His grin turned sheepish. "Sorry. I have... a lot on my mind."
"I don't doubt it." She crossed over to him, reached up and kissed him.
He touched his lips as she pulled away. "What..."
"I get the feeling you'll be moving on," she said. "I figured it was my last chance." She looked over her shoulder as she left the room. "You won't be forgotten, Dan." Then she was gone.
No, he thought as he made his way to the other door, the one that led outside. He wouldn't be forgotten. Everywhere he went, he seemed to leave behind... disciples. People who dedicated their lives to spreading his message and continuing his works as best they could.
He pulled his tattered coat tighter around himself and walked down the street, head bowed against the wind. It was a simple message, or so he thought. And he didn't really preach all that much. He just talked to people about being kind to one another, caring for those less fortunate, showing tolerance for those who are different. He just talked, but the more he did, the more people listened. He--
A van pulled up next to him, tires screeching on cold asphalt. There was the loud rumbling of the door sliding open, then a sack over his head, a sharp pain at the back of his skull and then... nothing.
He woke atop a hill. He was cold, dressed in little more than his underwear.
"Ah, you awaken at last, Mr. Nicholas." The voice was even colder than the air, with more than a hint of menace. "No doubt you are wondering where you are, who I am and why you are here."
"I'm more concerned with the location of my pants," Dan said wearily. "But you seem eager to talk about yourself, so don't let me keep you."

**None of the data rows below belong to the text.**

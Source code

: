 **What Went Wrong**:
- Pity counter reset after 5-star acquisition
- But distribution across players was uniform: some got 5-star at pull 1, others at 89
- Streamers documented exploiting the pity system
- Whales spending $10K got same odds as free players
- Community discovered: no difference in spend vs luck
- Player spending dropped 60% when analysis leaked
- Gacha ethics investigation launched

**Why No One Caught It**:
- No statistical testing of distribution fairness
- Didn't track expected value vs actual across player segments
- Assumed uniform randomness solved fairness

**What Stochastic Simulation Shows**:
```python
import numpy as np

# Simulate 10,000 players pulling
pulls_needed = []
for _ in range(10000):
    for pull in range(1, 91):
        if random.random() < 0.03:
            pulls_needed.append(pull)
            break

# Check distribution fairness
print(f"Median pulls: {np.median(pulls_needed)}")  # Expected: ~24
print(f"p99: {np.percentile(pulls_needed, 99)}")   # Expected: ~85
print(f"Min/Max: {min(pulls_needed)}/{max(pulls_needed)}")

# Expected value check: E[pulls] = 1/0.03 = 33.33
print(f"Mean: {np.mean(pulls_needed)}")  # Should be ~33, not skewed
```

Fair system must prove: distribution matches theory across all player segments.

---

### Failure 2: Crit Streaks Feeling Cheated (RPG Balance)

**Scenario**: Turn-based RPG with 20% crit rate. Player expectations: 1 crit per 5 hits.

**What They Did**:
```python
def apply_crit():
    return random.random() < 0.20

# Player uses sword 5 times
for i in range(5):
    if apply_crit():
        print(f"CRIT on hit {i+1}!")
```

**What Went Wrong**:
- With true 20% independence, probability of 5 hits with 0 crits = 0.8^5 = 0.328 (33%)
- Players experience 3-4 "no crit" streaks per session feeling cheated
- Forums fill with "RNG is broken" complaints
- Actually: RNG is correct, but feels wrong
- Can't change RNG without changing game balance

A tall thin man with graying hair stepped into Dan's field of vision. He was well-dressed, and conducted himself with the air of casual superiority attained only by those born to money. "Charming," he said. He began to pace in front of Dan, gloved hands clasped behind his back. Dan shivered and rubbed his arms with hands made of ice.
"My name is unimportant," the thin man said, "as is the name of my organization. All you need to know is that we are here to deal with people like you."

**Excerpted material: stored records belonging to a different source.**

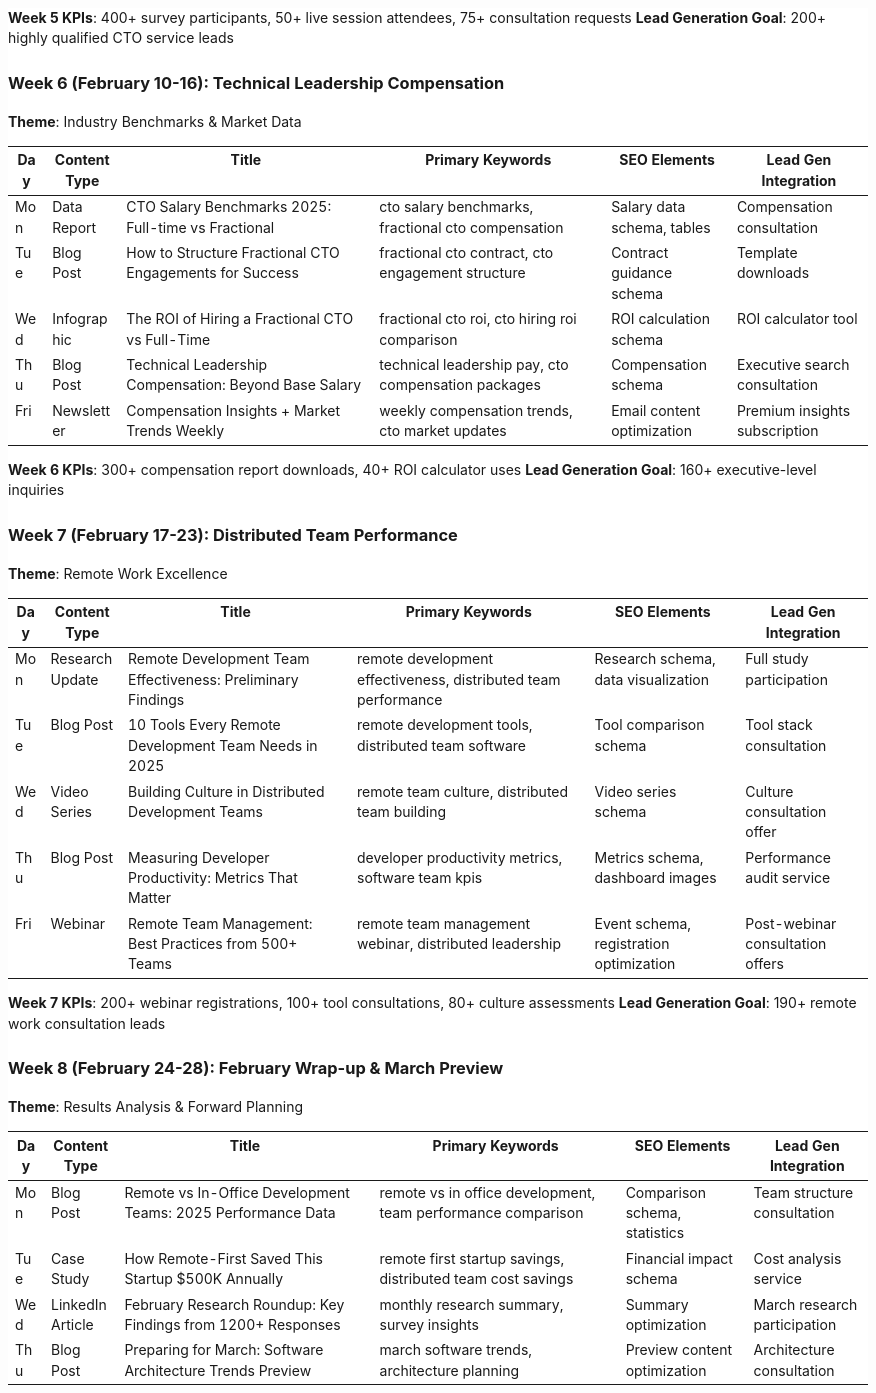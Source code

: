 **Week 5 KPIs**: 400+ survey participants, 50+ live session attendees, 75+ consultation requests
**Lead Generation Goal**: 200+ highly qualified CTO service leads

### Week 6 (February 10-16): Technical Leadership Compensation

**Theme**: Industry Benchmarks & Market Data

| Day | Content Type | Title | Primary Keywords | SEO Elements | Lead Gen Integration |
|-----|--------------|-------|------------------|--------------|---------------------|
| Mon | Data Report | CTO Salary Benchmarks 2025: Full-time vs Fractional | cto salary benchmarks, fractional cto compensation | Salary data schema, tables | Compensation consultation |
| Tue | Blog Post | How to Structure Fractional CTO Engagements for Success | fractional cto contract, cto engagement structure | Contract guidance schema | Template downloads |
| Wed | Infographic | The ROI of Hiring a Fractional CTO vs Full-Time | fractional cto roi, cto hiring roi comparison | ROI calculation schema | ROI calculator tool |
| Thu | Blog Post | Technical Leadership Compensation: Beyond Base Salary | technical leadership pay, cto compensation packages | Compensation schema | Executive search consultation |
| Fri | Newsletter | Compensation Insights + Market Trends Weekly | weekly compensation trends, cto market updates | Email content optimization | Premium insights subscription |

**Week 6 KPIs**: 300+ compensation report downloads, 40+ ROI calculator uses
**Lead Generation Goal**: 160+ executive-level inquiries

### Week 7 (February 17-23): Distributed Team Performance

**Theme**: Remote Work Excellence

| Day | Content Type | Title | Primary Keywords | SEO Elements | Lead Gen Integration |
|-----|--------------|-------|------------------|--------------|---------------------|
| Mon | Research Update | Remote Development Team Effectiveness: Preliminary Findings | remote development effectiveness, distributed team performance | Research schema, data visualization | Full study participation |
| Tue | Blog Post | 10 Tools Every Remote Development Team Needs in 2025 | remote development tools, distributed team software | Tool comparison schema | Tool stack consultation |
| Wed | Video Series | Building Culture in Distributed Development Teams | remote team culture, distributed team building | Video series schema | Culture consultation offer |
| Thu | Blog Post | Measuring Developer Productivity: Metrics That Matter | developer productivity metrics, software team kpis | Metrics schema, dashboard images | Performance audit service |
| Fri | Webinar | Remote Team Management: Best Practices from 500+ Teams | remote team management webinar, distributed leadership | Event schema, registration optimization | Post-webinar consultation offers |

**Week 7 KPIs**: 200+ webinar registrations, 100+ tool consultations, 80+ culture assessments
**Lead Generation Goal**: 190+ remote work consultation leads

### Week 8 (February 24-28): February Wrap-up & March Preview

**Theme**: Results Analysis & Forward Planning

| Day | Content Type | Title | Primary Keywords | SEO Elements | Lead Gen Integration |
|-----|--------------|-------|------------------|--------------|---------------------|
| Mon | Blog Post | Remote vs In-Office Development Teams: 2025 Performance Data | remote vs in office development, team performance comparison | Comparison schema, statistics | Team structure consultation |
| Tue | Case Study | How Remote-First Saved This Startup $500K Annually | remote first startup savings, distributed team cost savings | Financial impact schema | Cost analysis service |
| Wed | LinkedIn Article | February Research Roundup: Key Findings from 1200+ Responses | monthly research summary, survey insights | Summary optimization | March research participation |
| Thu | Blog Post | Preparing for March: Software Architecture Trends Preview | march software trends, architecture planning | Preview content optimization | Architecture consultation |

"L-like m-m-me?" Dan wished he could stop his teeth from chattering.
"Messiahs," the thin man said. "Saviors. Prophets. We exist, as we have for thousands of years, to prevent the Second Coming."
The thin man laughed at Dan's confused look. "What? Did you think you were the only one?" He laughed more, and was joined by two large men who laughed with him. "No. You are simply one of many. Yes, you've managed to elude us for a time, and you've built yourself quite a following. But we can put them to use. We'll see to it your message is... tweaked, to bring it more in line with the way we see the world."
"A-a-and w-what w-w-way is that?"
The thin man smiled, a smug self-satisfied smile. He'd wanted Dan to ask him that. "Isn't it obvious? There are two kinds of people in the world: men of worth and pedigree, and those upon who's backs we stand. And if those people suddenly decide to stand up," he spread his hands, "well, where does that leave us?"
"And if I d-don't co-co-co-operate?"
The thin man chuckled. "Who said we needed you to?" He gestured, and one of the large men came forward, handing him something. "We have a more... permanent way of dealing with you people."
And he held out his hand, revealing three large nails.
As Dan's arms were grabbed roughly by the two large men, the thin man leaned forward to whisper in his ear.
"And just so you know, we're planning to blame the queers this time."